(WHAT THE EXERCISE ASKS): Whatever the records say, give every one of them again exactly.

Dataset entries
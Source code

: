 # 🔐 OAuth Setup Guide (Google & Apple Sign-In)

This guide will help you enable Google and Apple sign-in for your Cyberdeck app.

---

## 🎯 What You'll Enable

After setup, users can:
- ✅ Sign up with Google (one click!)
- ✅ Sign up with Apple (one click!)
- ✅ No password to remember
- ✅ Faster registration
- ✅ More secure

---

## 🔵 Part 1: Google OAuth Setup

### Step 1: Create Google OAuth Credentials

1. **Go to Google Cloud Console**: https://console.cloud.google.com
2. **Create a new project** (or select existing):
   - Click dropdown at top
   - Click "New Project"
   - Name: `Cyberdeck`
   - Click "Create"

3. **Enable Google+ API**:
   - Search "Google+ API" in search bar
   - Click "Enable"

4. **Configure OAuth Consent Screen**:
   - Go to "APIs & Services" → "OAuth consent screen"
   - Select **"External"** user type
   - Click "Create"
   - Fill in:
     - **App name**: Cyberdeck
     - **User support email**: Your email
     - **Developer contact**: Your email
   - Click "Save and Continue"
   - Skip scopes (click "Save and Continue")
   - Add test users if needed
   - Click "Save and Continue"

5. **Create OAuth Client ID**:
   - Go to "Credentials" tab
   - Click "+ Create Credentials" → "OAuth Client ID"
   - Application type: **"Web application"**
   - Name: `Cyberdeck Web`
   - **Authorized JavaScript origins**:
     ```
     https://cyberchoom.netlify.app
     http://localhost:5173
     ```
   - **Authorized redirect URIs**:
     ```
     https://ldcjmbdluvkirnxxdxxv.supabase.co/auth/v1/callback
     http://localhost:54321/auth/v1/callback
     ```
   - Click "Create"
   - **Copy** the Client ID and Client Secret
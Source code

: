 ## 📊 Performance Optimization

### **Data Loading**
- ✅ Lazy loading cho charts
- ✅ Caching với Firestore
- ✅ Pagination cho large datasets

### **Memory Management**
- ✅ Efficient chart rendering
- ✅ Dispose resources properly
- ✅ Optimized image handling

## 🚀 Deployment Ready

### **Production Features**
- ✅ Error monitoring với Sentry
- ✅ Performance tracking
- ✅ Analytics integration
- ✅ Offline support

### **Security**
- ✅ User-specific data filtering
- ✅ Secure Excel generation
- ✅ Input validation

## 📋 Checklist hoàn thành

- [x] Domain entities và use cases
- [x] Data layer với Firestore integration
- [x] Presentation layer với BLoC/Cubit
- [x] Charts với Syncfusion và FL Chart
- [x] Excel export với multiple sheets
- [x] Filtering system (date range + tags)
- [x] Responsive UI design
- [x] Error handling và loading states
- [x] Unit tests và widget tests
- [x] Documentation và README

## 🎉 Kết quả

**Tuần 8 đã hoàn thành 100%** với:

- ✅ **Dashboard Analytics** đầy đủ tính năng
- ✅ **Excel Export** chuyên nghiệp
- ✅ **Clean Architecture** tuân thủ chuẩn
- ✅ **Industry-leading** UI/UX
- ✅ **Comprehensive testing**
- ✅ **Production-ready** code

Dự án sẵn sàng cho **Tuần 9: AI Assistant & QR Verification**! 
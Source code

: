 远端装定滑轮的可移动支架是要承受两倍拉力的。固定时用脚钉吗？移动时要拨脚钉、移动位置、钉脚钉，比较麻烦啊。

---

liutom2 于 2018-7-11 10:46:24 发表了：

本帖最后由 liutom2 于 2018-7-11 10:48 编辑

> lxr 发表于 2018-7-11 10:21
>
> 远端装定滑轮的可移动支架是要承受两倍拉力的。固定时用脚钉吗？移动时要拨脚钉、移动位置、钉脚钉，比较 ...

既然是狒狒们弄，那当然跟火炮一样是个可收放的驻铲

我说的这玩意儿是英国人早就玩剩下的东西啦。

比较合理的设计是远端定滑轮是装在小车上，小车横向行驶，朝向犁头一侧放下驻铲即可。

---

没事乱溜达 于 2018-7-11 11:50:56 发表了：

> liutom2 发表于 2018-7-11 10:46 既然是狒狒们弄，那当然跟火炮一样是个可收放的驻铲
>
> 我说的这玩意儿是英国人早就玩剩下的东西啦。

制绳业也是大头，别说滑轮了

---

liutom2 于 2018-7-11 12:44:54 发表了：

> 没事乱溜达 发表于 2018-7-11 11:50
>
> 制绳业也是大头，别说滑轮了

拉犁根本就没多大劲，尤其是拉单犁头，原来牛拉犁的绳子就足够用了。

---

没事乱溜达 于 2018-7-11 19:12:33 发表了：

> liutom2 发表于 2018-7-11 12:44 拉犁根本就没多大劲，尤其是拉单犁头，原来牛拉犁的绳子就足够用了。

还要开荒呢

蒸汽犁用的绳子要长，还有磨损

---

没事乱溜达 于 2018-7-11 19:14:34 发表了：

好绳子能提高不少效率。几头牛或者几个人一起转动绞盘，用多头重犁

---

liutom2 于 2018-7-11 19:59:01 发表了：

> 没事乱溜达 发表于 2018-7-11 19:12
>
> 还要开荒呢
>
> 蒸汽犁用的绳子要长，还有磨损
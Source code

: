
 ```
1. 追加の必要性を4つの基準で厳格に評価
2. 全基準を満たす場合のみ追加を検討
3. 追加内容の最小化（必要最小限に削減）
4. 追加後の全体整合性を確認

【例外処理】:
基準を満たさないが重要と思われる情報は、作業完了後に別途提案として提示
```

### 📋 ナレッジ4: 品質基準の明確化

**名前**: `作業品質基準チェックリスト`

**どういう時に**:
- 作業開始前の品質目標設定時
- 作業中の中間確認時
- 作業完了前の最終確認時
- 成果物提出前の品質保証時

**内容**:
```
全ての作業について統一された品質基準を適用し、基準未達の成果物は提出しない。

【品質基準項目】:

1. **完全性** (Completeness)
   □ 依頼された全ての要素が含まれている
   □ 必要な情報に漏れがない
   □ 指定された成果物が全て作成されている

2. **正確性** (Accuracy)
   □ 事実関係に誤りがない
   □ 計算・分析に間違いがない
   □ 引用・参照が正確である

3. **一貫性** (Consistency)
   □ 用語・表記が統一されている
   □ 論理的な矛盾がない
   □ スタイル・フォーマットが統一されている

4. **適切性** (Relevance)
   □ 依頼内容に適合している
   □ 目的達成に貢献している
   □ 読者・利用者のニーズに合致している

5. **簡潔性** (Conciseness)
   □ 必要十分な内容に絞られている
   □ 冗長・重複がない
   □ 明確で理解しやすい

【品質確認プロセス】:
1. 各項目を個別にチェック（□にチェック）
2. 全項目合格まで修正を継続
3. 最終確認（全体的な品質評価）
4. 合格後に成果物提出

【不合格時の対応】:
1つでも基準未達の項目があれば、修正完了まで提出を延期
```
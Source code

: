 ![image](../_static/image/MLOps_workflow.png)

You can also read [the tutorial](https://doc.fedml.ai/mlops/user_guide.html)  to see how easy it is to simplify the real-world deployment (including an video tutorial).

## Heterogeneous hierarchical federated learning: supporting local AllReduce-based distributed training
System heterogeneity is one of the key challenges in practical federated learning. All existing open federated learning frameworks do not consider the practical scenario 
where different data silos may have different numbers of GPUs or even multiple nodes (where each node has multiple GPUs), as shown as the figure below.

(EXPECTED ANSWER):
Source code

: # 🔐 OAuth Setup Guide (Google & Apple Sign-In)

This guide will help you enable Google and Apple sign-in for your Cyberdeck app.

---

## 🎯 What You'll Enable

After setup, users can:
- ✅ Sign up with Google (one click!)
- ✅ Sign up with Apple (one click!)
- ✅ No password to remember
- ✅ Faster registration
- ✅ More secure

---

## 🔵 Part 1: Google OAuth Setup

### Step 1: Create Google OAuth Credentials

1. **Go to Google Cloud Console**: https://console.cloud.google.com
2. **Create a new project** (or select existing):
   - Click dropdown at top
   - Click "New Project"
   - Name: `Cyberdeck`
   - Click "Create"

3. **Enable Google+ API**:
   - Search "Google+ API" in search bar
   - Click "Enable"

4. **Configure OAuth Consent Screen**:
   - Go to "APIs & Services" → "OAuth consent screen"
   - Select **"External"** user type
   - Click "Create"
   - Fill in:
     - **App name**: Cyberdeck
     - **User support email**: Your email
     - **Developer contact**: Your email
   - Click "Save and Continue"
   - Skip scopes (click "Save and Continue")
   - Add test users if needed
   - Click "Save and Continue"

5. **Create OAuth Client ID**:
   - Go to "Credentials" tab
   - Click "+ Create Credentials" → "OAuth Client ID"
   - Application type: **"Web application"**
   - Name: `Cyberdeck Web`
   - **Authorized JavaScript origins**:
     ```
     https://cyberchoom.netlify.app
     http://localhost:5173
     ```
   - **Authorized redirect URIs**:
     ```
     https://ldcjmbdluvkirnxxdxxv.supabase.co/auth/v1/callback
     http://localhost:54321/auth/v1/callback
     ```
   - Click "Create"
   - **Copy** the Client ID and Client Secret
Source code

: ## 📊 Performance Optimization

### **Data Loading**
- ✅ Lazy loading cho charts
- ✅ Caching với Firestore
- ✅ Pagination cho large datasets

### **Memory Management**
- ✅ Efficient chart rendering
- ✅ Dispose resources properly
- ✅ Optimized image handling

## 🚀 Deployment Ready

### **Production Features**
- ✅ Error monitoring với Sentry
- ✅ Performance tracking
- ✅ Analytics integration
- ✅ Offline support

### **Security**
- ✅ User-specific data filtering
- ✅ Secure Excel generation
- ✅ Input validation

## 📋 Checklist hoàn thành

- [x] Domain entities và use cases
- [x] Data layer với Firestore integration
- [x] Presentation layer với BLoC/Cubit
- [x] Charts với Syncfusion và FL Chart
- [x] Excel export với multiple sheets
- [x] Filtering system (date range + tags)
- [x] Responsive UI design
- [x] Error handling và loading states
- [x] Unit tests và widget tests
- [x] Documentation và README

## 🎉 Kết quả

**Tuần 8 đã hoàn thành 100%** với:

- ✅ **Dashboard Analytics** đầy đủ tính năng
- ✅ **Excel Export** chuyên nghiệp
- ✅ **Clean Architecture** tuân thủ chuẩn
- ✅ **Industry-leading** UI/UX
- ✅ **Comprehensive testing**
- ✅ **Production-ready** code

Dự án sẵn sàng cho **Tuần 9: AI Assistant & QR Verification**! 
Source code

: 远端装定滑轮的可移动支架是要承受两倍拉力的。固定时用脚钉吗？移动时要拨脚钉、移动位置、钉脚钉，比较麻烦啊。

---

liutom2 于 2018-7-11 10:46:24 发表了：

本帖最后由 liutom2 于 2018-7-11 10:48 编辑

> lxr 发表于 2018-7-11 10:21
>
> 远端装定滑轮的可移动支架是要承受两倍拉力的。固定时用脚钉吗？移动时要拨脚钉、移动位置、钉脚钉，比较 ...

既然是狒狒们弄，那当然跟火炮一样是个可收放的驻铲

我说的这玩意儿是英国人早就玩剩下的东西啦。

比较合理的设计是远端定滑轮是装在小车上，小车横向行驶，朝向犁头一侧放下驻铲即可。

---

没事乱溜达 于 2018-7-11 11:50:56 发表了：

> liutom2 发表于 2018-7-11 10:46 既然是狒狒们弄，那当然跟火炮一样是个可收放的驻铲
>
> 我说的这玩意儿是英国人早就玩剩下的东西啦。

制绳业也是大头，别说滑轮了

---

liutom2 于 2018-7-11 12:44:54 发表了：

> 没事乱溜达 发表于 2018-7-11 11:50
>
> 制绳业也是大头，别说滑轮了

拉犁根本就没多大劲，尤其是拉单犁头，原来牛拉犁的绳子就足够用了。

---

没事乱溜达 于 2018-7-11 19:12:33 发表了：

> liutom2 发表于 2018-7-11 12:44 拉犁根本就没多大劲，尤其是拉单犁头，原来牛拉犁的绳子就足够用了。

还要开荒呢

蒸汽犁用的绳子要长，还有磨损

---

没事乱溜达 于 2018-7-11 19:14:34 发表了：

好绳子能提高不少效率。几头牛或者几个人一起转动绞盘，用多头重犁

---

liutom2 于 2018-7-11 19:59:01 发表了：

> 没事乱溜达 发表于 2018-7-11 19:12
>
> 还要开荒呢
>
> 蒸汽犁用的绳子要长，还有磨损
Source code

:
 ```
1. 追加の必要性を4つの基準で厳格に評価
2. 全基準を満たす場合のみ追加を検討
3. 追加内容の最小化（必要最小限に削減）
4. 追加後の全体整合性を確認

【例外処理】:
基準を満たさないが重要と思われる情報は、作業完了後に別途提案として提示
```

### 📋 ナレッジ4: 品質基準の明確化

**名前**: `作業品質基準チェックリスト`

**どういう時に**:
- 作業開始前の品質目標設定時
- 作業中の中間確認時
- 作業完了前の最終確認時
- 成果物提出前の品質保証時

**内容**:
```
全ての作業について統一された品質基準を適用し、基準未達の成果物は提出しない。

【品質基準項目】:

1. **完全性** (Completeness)
   □ 依頼された全ての要素が含まれている
   □ 必要な情報に漏れがない
   □ 指定された成果物が全て作成されている

2. **正確性** (Accuracy)
   □ 事実関係に誤りがない
   □ 計算・分析に間違いがない
   □ 引用・参照が正確である

3. **一貫性** (Consistency)
   □ 用語・表記が統一されている
   □ 論理的な矛盾がない
   □ スタイル・フォーマットが統一されている

4. **適切性** (Relevance)
   □ 依頼内容に適合している
   □ 目的達成に貢献している
   □ 読者・利用者のニーズに合致している

5. **簡潔性** (Conciseness)
   □ 必要十分な内容に絞られている
   □ 冗長・重複がない
   □ 明確で理解しやすい

【品質確認プロセス】:
1. 各項目を個別にチェック（□にチェック）
2. 全項目合格まで修正を継続
3. 最終確認（全体的な品質評価）
4. 合格後に成果物提出

【不合格時の対応】:
1つでも基準未達の項目があれば、修正完了まで提出を延期
```
Source code

: ![image](../_static/image/MLOps_workflow.png)

You can also read [the tutorial](https://doc.fedml.ai/mlops/user_guide.html)  to see how easy it is to simplify the real-world deployment (including an video tutorial).

## Heterogeneous hierarchical federated learning: supporting local AllReduce-based distributed training
System heterogeneity is one of the key challenges in practical federated learning. All existing open federated learning frameworks do not consider the practical scenario 
where different data silos may have different numbers of GPUs or even multiple nodes (where each node has multiple GPUs), as shown as the figure below.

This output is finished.